Processing the Mazer’s A/V holdings began when Granholm and Williford unearthed many boxes filled with VHS tapes, with varying degrees of labeling. Next, the graduate student researchers went through the Mazer’s extensive list of recordings, and highlighted any materials that as far as they could tell, were unavailable elsewhere. Since then, they have spent months reviewing video materials, checking for quality, and adding as much identifying information as possible to the labels. In doing this, they have processed a treasure trove of videotaped history, which includes community meetings and conferences from the 1970s to 1990s, self-produced lesbian history videos, memorial services, birthday parties, films and videos that appeared in festivals, musical performances, footage from a march on Washington from the late 1970s, a talent show from the Califia lesbian retreat, educational videos, and rare lesbian pornography.


Because the videos offer them unique opportunities to watch activist histories that they’ve read about come, in a sense, to life, Granholm and Williford both admitted that they have loved viewing the Archive’s A/V materials.

“I’ve been looking at footage produced by these regional lesbian activist organizations of their own meetings, events, and performances,” says Williford. “That’s been exciting to me, because I’m sort of used to reading critical theory from certain time periods, say the 1970s and 1980s. To see the footage of the grassroots community-based events— the other side of that feminist theory—has added that human dimension. It is exciting to see all the work that people put into living out this political goal of feminist theory.”

Granholm particularly appreciates footage of activist meetings because they clearly demonstrate the contradictions, complexities, and disagreements that make up lesbian history.

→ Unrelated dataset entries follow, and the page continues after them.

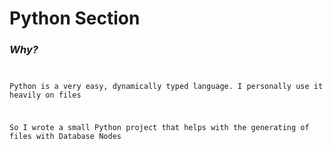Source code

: # Python Section

</hr>

<h3><i>Why?</i></h3>

<code>
<p>Python is a very easy, dynamically typed language. I personally use it heavily on files<p>
<p>So I wrote a small Python project that helps with the generating of files with Database Nodes<p>
<code>
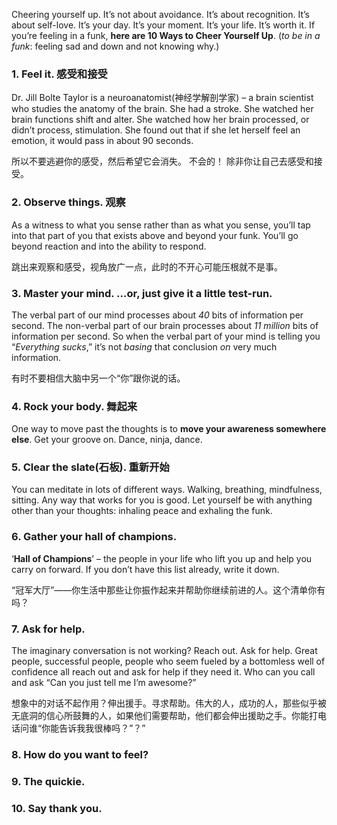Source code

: Cheering yourself up. It’s not about avoidance. It’s about recognition. It’s about self-love. It’s your day. It’s your moment. It’s your life. It’s worth it.
If you’re feeling in a funk, **here are 10 Ways to Cheer Yourself Up**.
(*to be in a funk*:  feeling sad and down and not knowing why.)

### 1. Feel it.  感受和接受
Dr. Jill Bolte Taylor is a neuroanatomist(神经学解剖学家) – a brain scientist who studies the anatomy of the brain. 
She had a stroke. She watched her brain functions shift and alter. She watched how her brain processed, or didn’t process, stimulation. She found out that if she let herself feel an emotion, it would pass in about 90 seconds. 

所以不要逃避你的感受，然后希望它会消失。
不会的！
除非你让自己去感受和接受。 

### 2. Observe things. 观察
As a witness to what you sense rather than as what you sense, you’ll tap into that part of you that exists above and beyond your funk. You’ll go beyond reaction and into the ability to respond.

跳出来观察和感受，视角放广一点，此时的不开心可能压根就不是事。

### 3.  **Master** your mind. …or, just give it a little test-run.
The verbal part of our mind processes about *40* bits of information per second. 
The non-verbal part of our brain processes about *11 million* bits of information per second. 
So when the verbal part of your mind is telling you “*Everything sucks*,” it’s not *basing* that conclusion *on* very much information. 

有时不要相信大脑中另一个“你”跟你说的话。

### 4. Rock your body. 舞起来
One way to move past the thoughts is to **move your awareness somewhere else**. Get your groove on. Dance, ninja, dance. 

### 5. Clear the slate(石板). 重新开始
You can meditate in lots of different ways. Walking, breathing, mindfulness, sitting. Any way that works for you is good. Let yourself be with anything other than your thoughts: inhaling peace and exhaling the funk.

### 6. Gather your hall of champions.
‘**Hall of Champions**’ – the people in your life who lift you up and help you carry on forward. 
If you don’t have this list already, write it down. 

“冠军大厅”——你生活中那些让你振作起来并帮助你继续前进的人。这个清单你有吗？

###  7. Ask for help.
The imaginary conversation is not working? Reach out. Ask for help. 
Great people, successful people, people who seem fueled by a bottomless well of confidence all reach out and ask for help if they need it. Who can you call and ask “Can you just tell me I’m awesome?”

想象中的对话不起作用？伸出援手。寻求帮助。伟大的人，成功的人，那些似乎被无底洞的信心所鼓舞的人，如果他们需要帮助，他们都会伸出援助之手。你能打电话问谁“你能告诉我我很棒吗？”？”

###  8. How do you want to feel?
### 9. The quickie.
### 10. Say thank you.

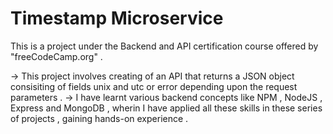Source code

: # Timestamp Microservice

This is a project under the Backend and API certification course offered by "freeCodeCamp.org" . 

-> This project involves creating of an API that returns a JSON object consisiting of fields unix and utc or error depending upon the request parameters .
-> I have learnt various backend concepts like NPM , NodeJS , Express and MongoDB , wherin I have applied all these skills in these series of projects , gaining hands-on experience .

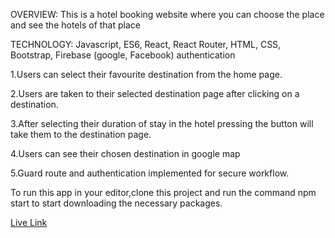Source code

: OVERVIEW: This is a hotel booking website where you can choose the place and see the hotels of that place


TECHNOLOGY: Javascript, ES6, React, React Router, HTML, CSS, Bootstrap, Firebase (google, Facebook) authentication

1.Users can select their favourite destination from the home page.

2.Users are taken to their selected destination page after clicking on a destination.

3.After selecting their duration of stay in the hotel pressing the button will take them to the destination page.

4.Users can see their chosen destination in google map

5.Guard route and authentication implemented for secure workflow.

To run this app in your editor,clone this project and run the command npm start to start downloading the necessary packages.

<a href='https://thirsty-noyce-3109d5.netlify.app/'>Live Link</a>
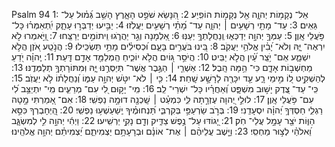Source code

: Psalm 94
1: אֵל־ נְקָמ֥וֹת יְהוָ֑ה אֵ֖ל נְקָמ֣וֹת הוֹפִֽיַע׃
2: הִ֭נָּשֵׂא שֹׁפֵ֣ט הָאָ֑רֶץ הָשֵׁ֥ב גְּ֝מ֗וּל עַל־ גֵּאִֽים׃
3: עַד־ מָתַ֖י רְשָׁעִ֥ים ׀ יְהוָ֑ה עַד־ מָ֝תַ֗י רְשָׁעִ֥ים יַעֲלֹֽזוּ׃
4: יַבִּ֣יעוּ יְדַבְּר֣וּ עָתָ֑ק יִֽ֝תְאַמְּר֗וּ כָּל־ פֹּ֥עֲלֵי אָֽוֶן׃
5: עַמְּךָ֣ יְהוָ֣ה יְדַכְּא֑וּ וְֽנַחֲלָתְךָ֥ יְעַנּֽוּ׃
6: אַ֭לְמָנָה וְגֵ֣ר יַהֲרֹ֑גוּ וִֽיתוֹמִ֣ים יְרַצֵּֽחוּ׃
7: וַ֭יֹּ֣אמְרוּ לֹ֣א יִרְאֶה־ יָּ֑הּ וְלֹא־ יָ֝בִ֗ין אֱלֹהֵ֥י יַעֲקֹֽב׃
8: בִּ֭ינוּ בֹּעֲרִ֣ים בָּעָ֑ם וּ֝כְסִילִ֗ים מָתַ֥י תַּשְׂכִּֽילוּ׃
9: הֲנֹ֣טַֽע אֹ֭זֶן הֲלֹ֣א יִשְׁמָ֑ע אִֽם־ יֹ֥צֵֽר עַ֝֗יִן הֲלֹ֣א יַבִּֽיט׃
10: הֲיֹסֵ֣ר גּ֭וֹיִם הֲלֹ֣א יוֹכִ֑יחַ הַֽמְלַמֵּ֖ד אָדָ֣ם דָּֽעַת׃
11: יְֽהוָ֗ה יֹ֭דֵעַ מַחְשְׁב֣וֹת אָדָ֑ם כִּי־ הֵ֥מָּה הָֽבֶל׃
12: אַשְׁרֵ֤י ׀ הַגֶּ֣בֶר אֲשֶׁר־ תְּיַסְּרֶ֣נּוּ יָּ֑הּ וּֽמִתּוֹרָתְךָ֥ תְלַמְּדֶֽנּוּ׃
13: לְהַשְׁקִ֣יט ל֭וֹ מִ֣ימֵי רָ֑ע עַ֤ד יִכָּרֶ֖ה לָרָשָׁ֣ע שָֽׁחַת׃
14: כִּ֤י ׀ לֹא־ יִטֹּ֣שׁ יְהוָ֣ה עַמּ֑וֹ וְ֝נַחֲלָת֗וֹ לֹ֣א יַעֲזֹֽב׃
15: כִּֽי־ עַד־ צֶ֭דֶק יָשׁ֣וּב מִשְׁפָּ֑ט וְ֝אַחֲרָ֗יו כָּל־ יִשְׁרֵי־ לֵֽב׃
16: מִֽי־ יָק֣וּם לִ֭י עִם־ מְרֵעִ֑ים מִֽי־ יִתְיַצֵּ֥ב לִ֝י עִם־ פֹּ֥עֲלֵי אָֽוֶן׃
17: לוּלֵ֣י יְ֭הוָה עֶזְרָ֣תָה לִּ֑י כִּמְעַ֓ט ׀ שָֽׁכְנָ֖ה דוּמָ֣ה נַפְשִֽׁי׃
18: אִם־ אָ֭מַרְתִּי מָ֣טָה רַגְלִ֑י חַסְדְּךָ֥ יְ֝הוָ֗ה יִסְעָדֵֽנִי׃
19: בְּרֹ֣ב שַׂרְעַפַּ֣י בְּקִרְבִּ֑י תַּ֝נְחוּמֶ֗יךָ יְֽשַׁעַשְׁע֥וּ נַפְשִֽׁי׃
20: הַֽ֭יְחָבְרְךָ כִּסֵּ֣א הַוּ֑וֹת יֹצֵ֖ר עָמָ֣ל עֲלֵי־ חֹֽק׃
21: יָ֭גוֹדּוּ עַל־ נֶ֣פֶשׁ צַדִּ֑יק וְדָ֖ם נָקִ֣י יַרְשִֽׁיעוּ׃
22: וַיְהִ֬י יְהוָ֣ה לִ֣י לְמִשְׂגָּ֑ב וֵ֝אלֹהַ֗י לְצ֣וּר מַחְסִֽי׃
23: וַיָּ֤שֶׁב עֲלֵיהֶ֨ם ׀ אֶת־ אוֹנָ֗ם וּבְרָעָתָ֥ם יַצְמִיתֵ֑ם יַ֝צְמִיתֵ֗ם יְהוָ֥ה אֱלֹהֵֽינוּ׃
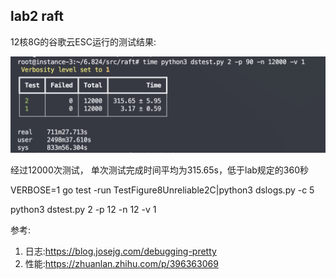 
## lab2 raft

12核8G的谷歌云ESC运行的测试结果:

![稳定性测试](src/2x.png)

经过12000次测试， 单次测试完成时间平均为315.65s，低于lab规定的360秒


VERBOSE=1 go test -run TestFigure8Unreliable2C|python3 dslogs.py -c 5

python3 dstest.py 2 -p 12 -n 12 -v 1

参考:

1. 日志:https://blog.josejg.com/debugging-pretty
2. 性能:https://zhuanlan.zhihu.com/p/396363069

 “It comes up very often,” says Granholm. “This idea that an open discussion is not just intended to facilitate everybody’s similar attitudes and ideas. In the good majority of these videos, discussions always seem to be prefaced with a statement that this discussion should be a zone for us to safely disagree with each other and to facilitate our own opinions rather than just create a major backing.”

Williford has been impressed by the extent to which the people documented in the Mazer Archive have used their various creative talents in political advocacy. The subjects of the videos often use the arts to circulate widely the tenets of academic queer theory and thereby to accessible them to audiences that might not otherwise have become aware of them.

“In a way I was surprised at how much art—and, in particular, theater—have been elements of this practice of political theory and community organizing,” says Williford. “There’s a lot of performance art, and there are many theatrical productions, shows, and things like that, which allow people to bring their creative abilities to community events. It really makes certain ideas and political notions a little more available to people through art. That’s inspiring.”

Granholm and Williford both noted that the women who took the videos in the collection clearly felt that they were in the process of documenting important history.

“The other thing that has surprised me is just how carefully and consistently these organizations have documented and preserved their own activities, and their own people and figures who were influential and involved along the way,” says Williford. “I’ve been impressed at the extent to which these women working with these organizations were all so aware of documenting themselves along the way, preserving the history of activities even as they were doing them. Crucial to the project is their awareness at the time and that is coming through to me as we process all these materials, butespecially the video material.”

The Mazer Archives are known for preserving evidence of the lives of women that might otherwise go lost. Granholm was impressed by the histories revealed by the self-made documentaries in the collection. For example, Diane Germaine’s self-made documentary Lesbian Decade, The San Diego ‘70s, which includes excerpts from many lengthy interviews taken by the filmmaker, illuminates the otherwise undocumented stories of a multi-faceted community.

“It consisted of a couple of hour-long interviews with women talking about their own experiences, whether that was coming out, meeting other women, bar culture, and how that’s changed from then to now,” says Granholm. “A lot of these things were mind blowing to me because I just didn’t know most of this stuff. It was really incredible.”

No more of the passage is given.